Le Monde
Roger Pierre est mort le 23 janvier, des suites d'un cancer, à l'âge de 86 ans. Né le 30 août 1923, le comédien avait formé dans les années 1950 un fameux tandem d'humoristes avec Jean-Marc Thibault. Les deux hommes s'étaient rencontrés à Radio Luxembourg où Roger Pierre, speaker publicitaire, lisait les textes écrits par son futur compère. Associés, ils débutèrent au Caveau de la République, à Paris, puis firent les beaux soirs des cabarets de la capitale, signant 3 000 sketches, chansons, et mimes.
"Roger Pierre et Jean-Marc Thibault incarnent un moment très précis du comique français, avant qu'il ne soit atteint par la vulgarité", a dit l'animateur Pierre Bellemare en apprenant le décès de ce fantaisiste, amateur de football et de soldats de plomb.
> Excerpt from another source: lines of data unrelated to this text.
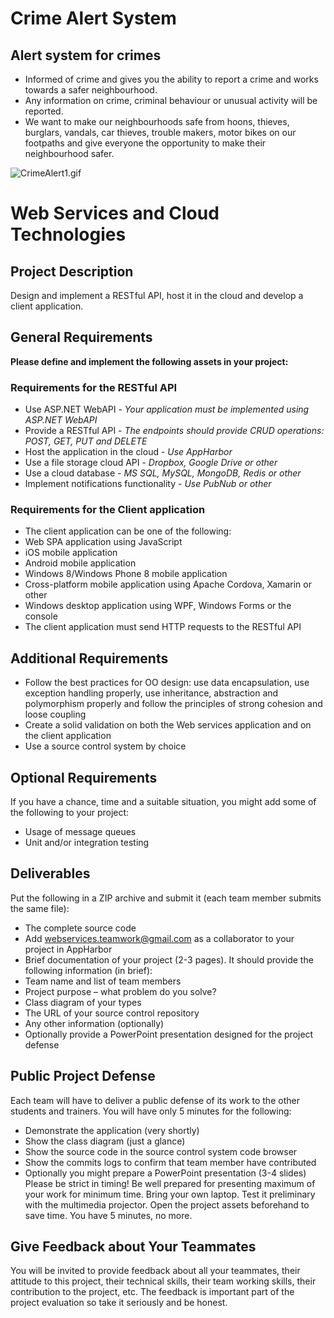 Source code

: # Crime Alert System #

## Alert system for crimes ##
* Informed of crime and gives you the ability to report a crime and works towards a safer neighbourhood. 
*   Any information on crime, criminal behaviour or unusual activity will be reported.
*   We want to make our neighbourhoods safe from hoons, thieves, burglars, vandals, car thieves, trouble makers, motor bikes on our footpaths and give everyone the opportunity to make their neighbourhood safer.

![CrimeAlert1.gif](https://bitbucket.org/repo/nb5eyX/images/1975033884-CrimeAlert1.gif)

# Web Services and Cloud Technologies #

## Project Description ##
Design and implement a RESTful API, host it in the cloud and develop a client application.

## General Requirements ##

**Please define and implement the following assets in your project:**
### Requirements for the RESTful API ###
* 	Use ASP.NET WebAPI - *Your application must be implemented using ASP.NET WebAPI*
* 	Provide a RESTful API - *The endpoints should provide CRUD operations: POST, GET, PUT and DELETE*
* 	Host the application in the cloud - *Use AppHarbor*
* 	Use a file storage cloud API - *Dropbox, Google Drive or other*
* 	Use a cloud database - *MS SQL, MySQL, MongoDB, Redis or other*
* 	Implement notifications functionality - *Use PubNub or other* 

### Requirements for the Client application ###
*	The client application can be one of the following:
*	Web SPA application using JavaScript
*	iOS mobile application
*	Android mobile application
*	Windows 8/Windows Phone 8 mobile application
*	Cross-platform mobile application using Apache Cordova, Xamarin or other
*	Windows desktop application using WPF, Windows Forms or the console
*	The client application must send HTTP requests to the RESTful API

## Additional Requirements ##
*	Follow the best practices for OO design: use data encapsulation, use exception handling properly, use inheritance, abstraction and polymorphism properly and follow the principles of strong cohesion and loose coupling
*	Create a solid validation on both the Web services application and on the client application
*	Use a source control system by choice

## Optional Requirements ##
If you have a chance, time and a suitable situation, you might add some of the following to your project:
*	Usage of message queues
*	Unit and/or integration testing

## Deliverables ##
Put the following in a ZIP archive and submit it (each team member submits the same file):
*	The complete source code
*	Add webservices.teamwork@gmail.com as a collaborator to your project in AppHarbor
*	Brief documentation of your project (2-3 pages). It should provide the following information (in brief):
*	Team name and list of team members
*	Project purpose – what problem do you solve?
*	Class diagram of your types
*	The URL of your source control repository
*	Any other information (optionally)
*	Optionally provide a PowerPoint presentation designed for the project defense

## Public Project Defense ##
Each team will have to deliver a public defense of its work to the other students and trainers. You will have only 5 minutes for the following:
*	Demonstrate the application (very shortly)
*	Show the class diagram (just a glance)
*	Show the source code in the source control system code browser
*	Show the commits logs to confirm that team member have contributed
*	Optionally you might prepare a PowerPoint presentation (3-4 slides)
Please be strict in timing! Be well prepared for presenting maximum of your work for minimum time. Bring your own laptop. Test it preliminary with the multimedia projector. Open the project assets beforehand to save time. You have 5 minutes, no more.

## Give Feedback about Your Teammates ##
You will be invited to provide feedback about all your teammates, their attitude to this project, their technical skills, their team working skills, their contribution to the project, etc. The feedback is important part of the project evaluation so take it seriously and be honest.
C'était l'époque des duos drolatiques, (Jean) Poiret et (Michel) Serrault, (Jean-Pierre) Darras et (Philippe) Noiret. Parmi leurs numéros les plus connus, La Guerre de Sécession (qui "a cessé c'est sûr"). Le sketch opposait un nordiste arrogant - Jean-Marc Thibault - a son prisonnier sudiste - Roger Pierre revanchard. "Mais si nous autres, les sudistes, on avait été plus nombreux, et bien vous autres, les nordistes, vous auriez bel et bien pris la pâtée !" Ou les airs de La Trompette en bois ("Oh dis, chérie, oh joue-moi en, d'la trompette, d'la trompette..."), de Joinville-le-Pont ("A Join-ville, le Pont, pon pon, Tous deux nous irons, ron ron, pour aller guincher, chez Gégèèèène..."). Autre succès, "en Cinémascope et Technicolor", Le Retour de Tom Mix, évocation hollywoodienne précédée d'un rugissement de lion style Metro Goldwyn Mayer de Jean-Marc Thibault ; héros d'un film dont les vedettes étaient Roll Mops, Tomato Ketchup et Sophia Duplantin, "la vedette qui pousse ", Roger Pierre y campait un cow-boy nigaud arrivant sur scène en disant "My tailor is rich".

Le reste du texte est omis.